■ **Your instructions**: No picture belongs in the copy. Repeat each line below exactly.

■ **Material to process**:
───

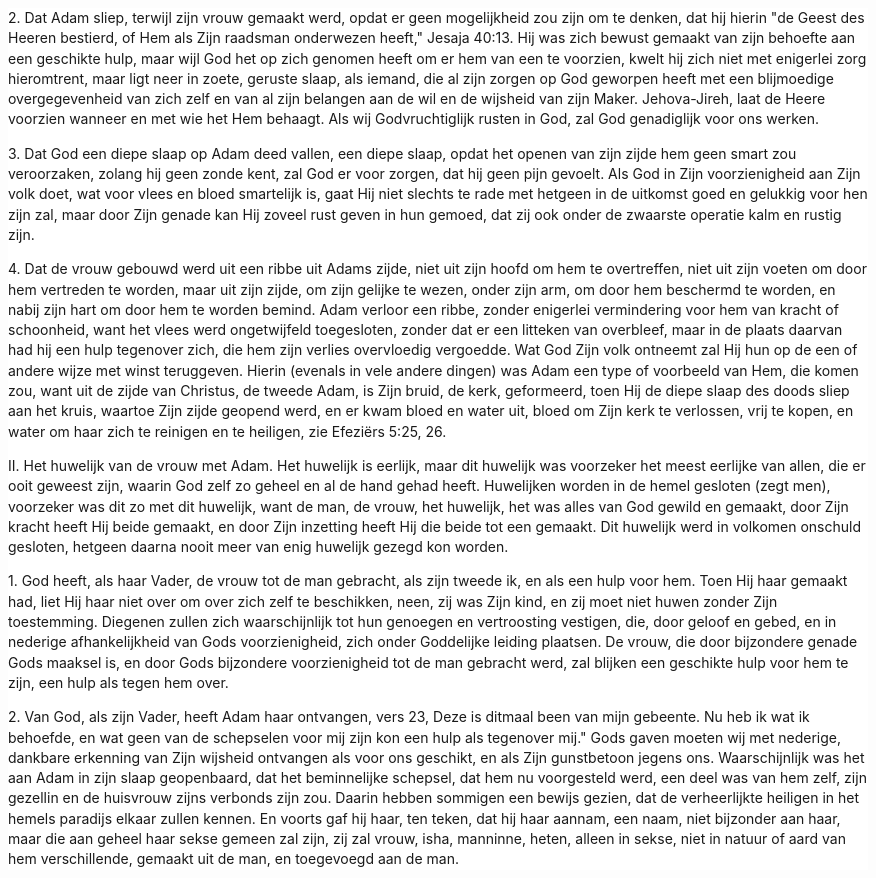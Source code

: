 2\. Dat Adam sliep, terwijl zijn vrouw gemaakt werd, opdat er geen mogelijkheid zou zijn om te denken, dat hij hierin "de Geest des Heeren bestierd, of Hem als Zijn raadsman onderwezen heeft," Jesaja 40:13. Hij was zich bewust gemaakt van zijn behoefte aan een geschikte hulp, maar wijl God het op zich genomen heeft om er hem van een te voorzien, kwelt hij zich niet met enigerlei zorg hieromtrent, maar ligt neer in zoete, geruste slaap, als iemand, die al zijn zorgen op God geworpen heeft met een blijmoedige overgegevenheid van zich zelf en van al zijn belangen aan de wil en de wijsheid van zijn Maker. Jehova-Jireh, laat de Heere voorzien wanneer en met wie het Hem behaagt. Als wij Godvruchtiglijk rusten in God, zal God genadiglijk voor ons werken.

3\. Dat God een diepe slaap op Adam deed vallen, een diepe slaap, opdat het openen van zijn zijde hem geen smart zou veroorzaken, zolang hij geen zonde kent, zal God er voor zorgen, dat hij geen pijn gevoelt. Als God in Zijn voorzienigheid aan Zijn volk doet, wat voor vlees en bloed smartelijk is, gaat Hij niet slechts te rade met hetgeen in de uitkomst goed en gelukkig voor hen zijn zal, maar door Zijn genade kan Hij zoveel rust geven in hun gemoed, dat zij ook onder de zwaarste operatie kalm en rustig zijn.

4\. Dat de vrouw gebouwd werd uit een ribbe uit Adams zijde, niet uit zijn hoofd om hem te overtreffen, niet uit zijn voeten om door hem vertreden te worden, maar uit zijn zijde, om zijn gelijke te wezen, onder zijn arm, om door hem beschermd te worden, en nabij zijn hart om door hem te worden bemind. Adam verloor een ribbe, zonder enigerlei vermindering voor hem van kracht of schoonheid, want het vlees werd ongetwijfeld toegesloten, zonder dat er een litteken van overbleef, maar in de plaats daarvan had hij een hulp tegenover zich, die hem zijn verlies overvloedig vergoedde. Wat God Zijn volk ontneemt zal Hij hun op de een of andere wijze met winst teruggeven. Hierin (evenals in vele andere dingen) was Adam een type of voorbeeld van Hem, die komen zou, want uit de zijde van Christus, de tweede Adam, is Zijn bruid, de kerk, geformeerd, toen Hij de diepe slaap des doods sliep aan het kruis, waartoe Zijn zijde geopend werd, en er kwam bloed en water uit, bloed om Zijn kerk te verlossen, vrij te kopen, en water om haar zich te reinigen en te heiligen, zie Efeziërs 5:25, 26.

II. Het huwelijk van de vrouw met Adam. Het huwelijk is eerlijk, maar dit huwelijk was voorzeker het meest eerlijke van allen, die er ooit geweest zijn, waarin God zelf zo geheel en al de hand gehad heeft. Huwelijken worden in de hemel gesloten (zegt men), voorzeker was dit zo met dit huwelijk, want de man, de vrouw, het huwelijk, het was alles van God gewild en gemaakt, door Zijn kracht heeft Hij beide gemaakt, en door Zijn inzetting heeft Hij die beide tot een gemaakt. Dit huwelijk werd in volkomen onschuld gesloten, hetgeen daarna nooit meer van enig huwelijk gezegd kon worden.

1\. God heeft, als haar Vader, de vrouw tot de man gebracht, als zijn tweede ik, en als een hulp voor hem. Toen Hij haar gemaakt had, liet Hij haar niet over om over zich zelf te beschikken, neen, zij was Zijn kind, en zij moet niet huwen zonder Zijn toestemming. Diegenen zullen zich waarschijnlijk tot hun genoegen en vertroosting vestigen, die, door geloof en gebed, en in nederige afhankelijkheid van Gods voorzienigheid, zich onder Goddelijke leiding plaatsen. De vrouw, die door bijzondere genade Gods maaksel is, en door Gods bijzondere voorzienigheid tot de man gebracht werd, zal blijken een geschikte hulp voor hem te zijn, een hulp als tegen hem over.

2\. Van God, als zijn Vader, heeft Adam haar ontvangen, vers 23, Deze is ditmaal been van mijn gebeente. Nu heb ik wat ik behoefde, en wat geen van de schepselen voor mij zijn kon een hulp als tegenover mij." Gods gaven moeten wij met nederige, dankbare erkenning van Zijn wijsheid ontvangen als voor ons geschikt, en als Zijn gunstbetoon jegens ons. Waarschijnlijk was het aan Adam in zijn slaap geopenbaard, dat het beminnelijke schepsel, dat hem nu voorgesteld werd, een deel was van hem zelf, zijn gezellin en de huisvrouw zijns verbonds zijn zou. Daarin hebben sommigen een bewijs gezien, dat de verheerlijkte heiligen in het hemels paradijs elkaar zullen kennen. 
En voorts gaf hij haar, ten teken, dat hij haar aannam, een naam, niet bijzonder aan haar, maar die aan geheel haar sekse gemeen zal zijn, zij zal vrouw, isha, manninne, heten, alleen in sekse, niet in natuur of aard van hem verschillende, gemaakt uit de man, en toegevoegd aan de man.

───

■ **Answer space**:
Source code

: 2\. Dat Adam sliep, terwijl zijn vrouw gemaakt werd, opdat er geen mogelijkheid zou zijn om te denken, dat hij hierin "de Geest des Heeren bestierd, of Hem als Zijn raadsman onderwezen heeft," Jesaja 40:13. Hij was zich bewust gemaakt van zijn behoefte aan een geschikte hulp, maar wijl God het op zich genomen heeft om er hem van een te voorzien, kwelt hij zich niet met enigerlei zorg hieromtrent, maar ligt neer in zoete, geruste slaap, als iemand, die al zijn zorgen op God geworpen heeft met een blijmoedige overgegevenheid van zich zelf en van al zijn belangen aan de wil en de wijsheid van zijn Maker. Jehova-Jireh, laat de Heere voorzien wanneer en met wie het Hem behaagt. Als wij Godvruchtiglijk rusten in God, zal God genadiglijk voor ons werken.

3\. Dat God een diepe slaap op Adam deed vallen, een diepe slaap, opdat het openen van zijn zijde hem geen smart zou veroorzaken, zolang hij geen zonde kent, zal God er voor zorgen, dat hij geen pijn gevoelt. Als God in Zijn voorzienigheid aan Zijn volk doet, wat voor vlees en bloed smartelijk is, gaat Hij niet slechts te rade met hetgeen in de uitkomst goed en gelukkig voor hen zijn zal, maar door Zijn genade kan Hij zoveel rust geven in hun gemoed, dat zij ook onder de zwaarste operatie kalm en rustig zijn.

4\. Dat de vrouw gebouwd werd uit een ribbe uit Adams zijde, niet uit zijn hoofd om hem te overtreffen, niet uit zijn voeten om door hem vertreden te worden, maar uit zijn zijde, om zijn gelijke te wezen, onder zijn arm, om door hem beschermd te worden, en nabij zijn hart om door hem te worden bemind. Adam verloor een ribbe, zonder enigerlei vermindering voor hem van kracht of schoonheid, want het vlees werd ongetwijfeld toegesloten, zonder dat er een litteken van overbleef, maar in de plaats daarvan had hij een hulp tegenover zich, die hem zijn verlies overvloedig vergoedde. Wat God Zijn volk ontneemt zal Hij hun op de een of andere wijze met winst teruggeven. Hierin (evenals in vele andere dingen) was Adam een type of voorbeeld van Hem, die komen zou, want uit de zijde van Christus, de tweede Adam, is Zijn bruid, de kerk, geformeerd, toen Hij de diepe slaap des doods sliep aan het kruis, waartoe Zijn zijde geopend werd, en er kwam bloed en water uit, bloed om Zijn kerk te verlossen, vrij te kopen, en water om haar zich te reinigen en te heiligen, zie Efeziërs 5:25, 26.

II. Het huwelijk van de vrouw met Adam. Het huwelijk is eerlijk, maar dit huwelijk was voorzeker het meest eerlijke van allen, die er ooit geweest zijn, waarin God zelf zo geheel en al de hand gehad heeft. Huwelijken worden in de hemel gesloten (zegt men), voorzeker was dit zo met dit huwelijk, want de man, de vrouw, het huwelijk, het was alles van God gewild en gemaakt, door Zijn kracht heeft Hij beide gemaakt, en door Zijn inzetting heeft Hij die beide tot een gemaakt. Dit huwelijk werd in volkomen onschuld gesloten, hetgeen daarna nooit meer van enig huwelijk gezegd kon worden.

1\. God heeft, als haar Vader, de vrouw tot de man gebracht, als zijn tweede ik, en als een hulp voor hem. Toen Hij haar gemaakt had, liet Hij haar niet over om over zich zelf te beschikken, neen, zij was Zijn kind, en zij moet niet huwen zonder Zijn toestemming. Diegenen zullen zich waarschijnlijk tot hun genoegen en vertroosting vestigen, die, door geloof en gebed, en in nederige afhankelijkheid van Gods voorzienigheid, zich onder Goddelijke leiding plaatsen. De vrouw, die door bijzondere genade Gods maaksel is, en door Gods bijzondere voorzienigheid tot de man gebracht werd, zal blijken een geschikte hulp voor hem te zijn, een hulp als tegen hem over.

2\. Van God, als zijn Vader, heeft Adam haar ontvangen, vers 23, Deze is ditmaal been van mijn gebeente. Nu heb ik wat ik behoefde, en wat geen van de schepselen voor mij zijn kon een hulp als tegenover mij." Gods gaven moeten wij met nederige, dankbare erkenning van Zijn wijsheid ontvangen als voor ons geschikt, en als Zijn gunstbetoon jegens ons. Waarschijnlijk was het aan Adam in zijn slaap geopenbaard, dat het beminnelijke schepsel, dat hem nu voorgesteld werd, een deel was van hem zelf, zijn gezellin en de huisvrouw zijns verbonds zijn zou. Daarin hebben sommigen een bewijs gezien, dat de verheerlijkte heiligen in het hemels paradijs elkaar zullen kennen. 
En voorts gaf hij haar, ten teken, dat hij haar aannam, een naam, niet bijzonder aan haar, maar die aan geheel haar sekse gemeen zal zijn, zij zal vrouw, isha, manninne, heten, alleen in sekse, niet in natuur of aard van hem verschillende, gemaakt uit de man, en toegevoegd aan de man.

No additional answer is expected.